「あのですねー。もし私の内臓が二つ三つ足りなかったらどうするんですか?
考えたこともないでしょ?良いですか?結婚や恋愛について聞かれて
言葉を濁す人は、その場で言えないことや言いにくいことがあるんですよ。
または、あなたにはとても信頼できないから言えない、とか。
だいたい、不妊の人がそうそう自ら私は不妊だから子供は生めないんです、なんて
言いふらすわけがないでしょう。適当なことを言ってごまかすしかないんですよ。
男性は高熱で子供がつくれなくなることもあるんですよ。知ってます?
そうじゃなくても結婚の枠組みから外れた人は世の中にたくさんいるんです。
みんながみんな、何も考えずに独身謳歌しているわけじゃないんですよ。
ちなみに私は二十歳のときに、自分は結婚できない人間だと気付いて、
友達がどんどん結婚して子育てして、だんだんと疎遠になって親も老いて孤独を感じる頃、
いかに充実した人生を送れるようにするか考えました。
お子さんができたのはおめでたいことです。私も祝福します。
ただしあなたはあなたの幸福を存分に満喫して余計なことを人に言うのはやめましょう。
あなたが思う以上に世の中にはいろんな人がいるんですよ」
こういう内容を一気に言った。
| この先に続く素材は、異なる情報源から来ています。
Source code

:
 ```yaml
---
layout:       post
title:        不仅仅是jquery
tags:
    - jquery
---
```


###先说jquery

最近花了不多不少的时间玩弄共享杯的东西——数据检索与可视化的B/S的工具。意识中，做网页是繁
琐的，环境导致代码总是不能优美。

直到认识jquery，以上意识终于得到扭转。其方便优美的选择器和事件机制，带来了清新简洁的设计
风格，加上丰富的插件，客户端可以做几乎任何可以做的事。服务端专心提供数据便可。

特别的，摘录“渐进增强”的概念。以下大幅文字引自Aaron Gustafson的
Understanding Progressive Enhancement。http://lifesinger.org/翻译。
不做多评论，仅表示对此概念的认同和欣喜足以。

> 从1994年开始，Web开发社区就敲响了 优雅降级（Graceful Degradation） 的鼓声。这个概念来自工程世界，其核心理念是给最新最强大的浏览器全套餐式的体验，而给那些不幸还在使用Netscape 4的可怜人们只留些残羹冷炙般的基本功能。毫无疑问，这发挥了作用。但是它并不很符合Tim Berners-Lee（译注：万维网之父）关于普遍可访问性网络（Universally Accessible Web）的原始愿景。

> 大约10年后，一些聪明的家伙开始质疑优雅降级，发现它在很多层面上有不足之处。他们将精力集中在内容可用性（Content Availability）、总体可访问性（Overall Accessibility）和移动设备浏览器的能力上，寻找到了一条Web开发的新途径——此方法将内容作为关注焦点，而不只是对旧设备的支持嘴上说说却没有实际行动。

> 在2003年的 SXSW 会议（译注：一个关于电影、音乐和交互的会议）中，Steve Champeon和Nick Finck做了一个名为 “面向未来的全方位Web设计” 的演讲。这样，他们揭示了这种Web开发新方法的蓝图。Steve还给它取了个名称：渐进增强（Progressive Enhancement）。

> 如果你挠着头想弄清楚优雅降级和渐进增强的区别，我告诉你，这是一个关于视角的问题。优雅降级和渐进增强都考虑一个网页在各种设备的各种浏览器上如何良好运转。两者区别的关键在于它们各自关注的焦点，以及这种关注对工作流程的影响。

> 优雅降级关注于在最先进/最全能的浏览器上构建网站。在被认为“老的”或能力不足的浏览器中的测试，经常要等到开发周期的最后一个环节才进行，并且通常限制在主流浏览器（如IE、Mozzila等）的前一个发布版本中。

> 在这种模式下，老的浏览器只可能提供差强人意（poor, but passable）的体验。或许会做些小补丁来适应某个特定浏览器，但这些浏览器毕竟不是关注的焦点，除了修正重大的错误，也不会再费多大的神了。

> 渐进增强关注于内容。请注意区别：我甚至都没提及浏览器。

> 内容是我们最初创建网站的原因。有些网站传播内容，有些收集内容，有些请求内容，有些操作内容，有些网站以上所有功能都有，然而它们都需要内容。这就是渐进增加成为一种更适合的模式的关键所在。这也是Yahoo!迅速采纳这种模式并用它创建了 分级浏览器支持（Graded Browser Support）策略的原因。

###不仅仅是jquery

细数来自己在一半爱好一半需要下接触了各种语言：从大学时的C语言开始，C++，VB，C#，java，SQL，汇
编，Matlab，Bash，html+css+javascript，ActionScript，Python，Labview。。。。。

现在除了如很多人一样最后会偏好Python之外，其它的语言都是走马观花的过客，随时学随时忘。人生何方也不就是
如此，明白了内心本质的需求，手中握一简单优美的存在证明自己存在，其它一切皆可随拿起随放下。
淡々とした口調じゃなくて、
それこそ普段の喋り口調と同じ調子だっただけに圧倒された。
A先輩も圧倒されてたみたいで「すみませんでした」と謝っていて、
それからは人に結婚や恋愛について余計なことを言わなくなった。
他の女性社員たちはその場にいなかったのでB先輩の発言のことは知らない。
ただ、A先輩が落ち着いてくれてよかったねと話している。